Demikianlah, sejak saat itu kami sering ngomong Jawa selama kami mengukir kisah sederhanan namun megah itu yang didasari oleh kasih sayang, cinta pertama saya.. dan kata dia juga itu cinta pertama dia.  Dia menyukai saya karena saya Jawa dan saya menyukai dia karena dia China, sering kali terungkapkan di sela-sela percakapan kami. Dia sering mengucapkan “ hmmm..dasar Jawa” ketika kami bercanda..ketika gemes... dan kemudian dia memeluk saya semau dia. Atau kalo saya lebih dulu sampe rumah (dia), ketika kebetulan saya pas di Jakarta,  sepulang kantor saya beberapa kali suka  bilang” heh.. wong chino!!! Ra sah adus... Sini tak cium... gelem ora? Ora gelem yo wis... tak cakot ae ..hmmmm“##  ….seketika kami tertawa dan terhanyut dalam irama hati...
## (Heh.. Orang China...Gak usah mandi.. sini saya cium... mau enggak? Kalo gak mau ya sudah.. saya gigit aja..hmmm)  

Padahal dalam banyak sejarah dikota-kota kecil dan besar Indonesia...tercatat  terjadi pertentangan dan permusuhan yang sengit antara masyarakat Jawa dan minoritas China.. mungkin beberapa orang masih memegang kebencian itu sampai sekarang.. saya kasihan sama mereka yang tidak pernah tau, betapa indahnya saling menyayangi China dan jawa.  Cinta kami.

Yang paling saya rindukan sampai saat ini, setiap kali kami hendak tidur..bener-bener tidur, karena masing-masing kecapaian bekerja... dia selalu menyempatkan diri untuk bercerita kepada saya. Tentang masa lalu dia yang keras, penuh kebencian kepada aparat dan pemerintah, diskriminasi, dan relatif tidak menyenangkan: terlebih tentang masa kecil dia yang setiap pulang sekolah  dari SD sampai SMA harus menunggu toko tekstil miliki papah-mamah nya sehingga dia kehilangan banyak waktu untuk bermain sampai sampai mengerjakan PR sambil melayani pembeli, atau tentang masa remaja dia yang badung..sampai-sampai  tanpa sepengetahuan papah-mamahnya dan semua sodaranya dia ikut sunatan masal di kampung padahal dia China.. terlihat aneh ikut sunat...dan katanya

*kan lumayan..dapet sarung gratis, maem kacang hijau  dan telur rebus gratis, dapet amplop ( berisi uang) dan baju  gratis !!‘   saya tertawa dengan sepenuh hati lalu  menjewernya..
*woooo... dasar Chino !!” ----

Ah, saya heran ..dia selalu tidak pernah kehabisan kata untuk men-dongeng sebelum tidur.. cerita apa saja.. dan saya paling suka ketika itu membayangkan suasana  keluarga China dimasa lalu, yang luas.. sedikit sekat... yang diisi oleh banyak anak.. tidur seperti ikan asin karena satu tempat tidur diisi oleh 3-4 anak... ada yang nakal ada yang rewel..ada yang pendiam.. ada yang nangis.. dan sebagainya...  sampai akhirnya saya terlelap didekapannya sampai  terbangun saat azan  ketika saya harus Shalat Subuh.
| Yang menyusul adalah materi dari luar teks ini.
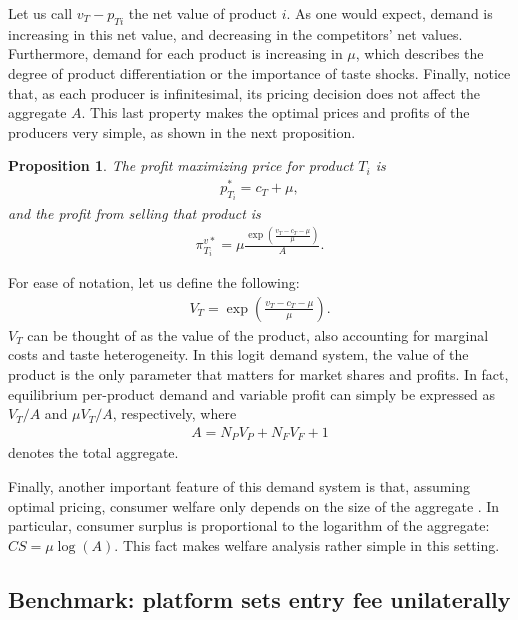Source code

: \documentclass[a4paper]{article}
\newtheorem{proposition}{Proposition}
\begin{document}
Let us call $v_T - p_{Ti}$ the net value of product $i$.
As one would expect, demand is increasing in this net value, and decreasing in the competitors' net values.
Furthermore, demand for each product is increasing in $\mu$, which describes the degree of product differentiation or the importance of taste shocks.
Finally, notice that, as each producer is infinitesimal, its pricing decision does not affect the aggregate $A$.
This last property makes the optimal prices and profits of the producers very simple, as shown in the next proposition.
\begin{proposition}
    \label{prop:optimal_profit}
    The profit maximizing price for product $T_i$ is
    \begin{align*}
        p^*_{T_i} = c_T + \mu,
    \end{align*}
    and the profit from selling that product is
    \begin{align}
        \pi^{v*}_{T_i} = \mu \frac{\exp \left( \frac{v_T - c_T - \mu}{\mu} \right)}{A}.
        \label{eq:optimal_profit}
    \end{align}
\end{proposition}

For ease of notation, let us define the following:
\begin{align*}
    V_T = \exp \left( \frac{v_T - c_T - \mu}{\mu} \right).
\end{align*}
$V_T$ can be thought of as the value of the product, also accounting for marginal costs and taste heterogeneity.
In this logit demand system, the value of the product is the only parameter that matters for market shares and profits.
In fact, equilibrium per-product demand and variable profit can simply be expressed as $V_T/ A$ and $\mu V_T/ A$, respectively, where
\begin{align*}
    A = N_P V_P + N_F V_F + 1
\end{align*}
denotes the total aggregate.

Finally, another important feature of this demand system is that, assuming optimal pricing, consumer welfare only depends on the size of the aggregate \parencite{anderson2020aggregative}.
In particular, consumer surplus is proportional to the logarithm of the aggregate: $CS = \mu \log(A)$. This fact makes welfare analysis rather simple in this setting.

\subsection{Benchmark: platform sets entry fee unilaterally}
\end{document}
Membuatkan teh panas buatnya dan buat saya.... kami nikmati di balkon kecil sebelum sama-sama  berangkat kerja.

Sampai sekarang saya selalu bersyukur dipertemukan dan diberi kesempatan untuk sama-sama saling mengizinkan kerinduan dan kecintaan di antara kami. Cinta Platonis yang tidak mengedepankan kontak raga..tapi lebih saling membuat bahagia dengan cara dewasa. Selama kami mengukirnya, kisah kami terwarnai pergumulan fisik dewasa hanya 4 kali, semuanya hebat, tulus dan aman... saya sangat mengingat detailnya dan kami sama sekali tidak keberatan dengan intensitasnya yang hanya  sejumput itu. Cinta Platonis. Selebihnya, Kekasihku yang China itu mengajarkan saya kedisplinan, tepat waktu, bekerja keras, gigih, dan cinta tak bersyarat.

*Wong Bagus ... semoga engkau disana selalu bahagia...

Den Bagus XXXXXXX ..... Nama Tempat dan Kota 10 Mei 2012 ( 00.10 wib)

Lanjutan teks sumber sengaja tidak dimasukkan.